A whizz in the near distance. Door opening. Entrance three customs officials. I see them coming towards me, steering right on my dear seat neighbor.

“Can I see your ID”, he says determined.

“Why? I am just travelling home!”.

“This is a passport control please show your ID”.

My seat neighbor gets loud: “I don’t understand why! I am travelling home. I have a house in Germany, I live here with my family and speak fluent German. Why would you march through this entire wagon and come straight to me asking me for my ID because I am black? Because I have a different skin color? This is so racist!” he yells through the train.

I was shocked. Shocked by the authorities, shocked by nobody saying anything but most importantly I was shocked I didn’t speak up. I had all these things in my head I wanted to say, but I didn’t. I didn’t see the option of changing something even though I believe I would have.

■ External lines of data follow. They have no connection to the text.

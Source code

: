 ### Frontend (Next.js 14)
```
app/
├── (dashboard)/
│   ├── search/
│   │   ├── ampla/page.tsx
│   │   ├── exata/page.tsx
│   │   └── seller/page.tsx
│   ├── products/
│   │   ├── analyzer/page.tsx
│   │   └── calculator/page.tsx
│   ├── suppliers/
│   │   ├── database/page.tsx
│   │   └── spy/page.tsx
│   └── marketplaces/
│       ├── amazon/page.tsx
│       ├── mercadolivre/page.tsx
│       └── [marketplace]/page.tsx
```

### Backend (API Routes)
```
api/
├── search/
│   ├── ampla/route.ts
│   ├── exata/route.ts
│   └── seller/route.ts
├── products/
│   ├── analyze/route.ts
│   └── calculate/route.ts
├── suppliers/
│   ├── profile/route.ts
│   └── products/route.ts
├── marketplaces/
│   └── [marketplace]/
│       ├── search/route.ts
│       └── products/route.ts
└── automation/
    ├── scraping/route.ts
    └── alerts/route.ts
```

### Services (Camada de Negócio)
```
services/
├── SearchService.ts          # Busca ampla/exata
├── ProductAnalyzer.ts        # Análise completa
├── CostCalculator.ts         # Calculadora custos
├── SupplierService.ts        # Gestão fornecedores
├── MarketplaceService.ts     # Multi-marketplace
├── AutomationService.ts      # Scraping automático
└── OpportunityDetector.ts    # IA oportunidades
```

Maybe not racism maybe not the procedure, but I would have supported my dear neighbor and would have given him the feeling of support but more importantly shared my wish for equality.

A couple minutes after the authorities left without any comment on his opposition, a Dutch woman walks up to him, sits next to him and asks: “Are you okay? I am so sorry this happened to you.” He says “No I am not. Every time I travel this route customs only walk up to me and ask for my ID simply because I am black. I am hurt and I feel discriminated.” I joined the conversation and shared my experiences and grief. But to me, this was too late.

Did you ever experienced a situation in which somebody clearly felt or voiced discrimination? Did you ever feel stunned because you were so sad of a situation?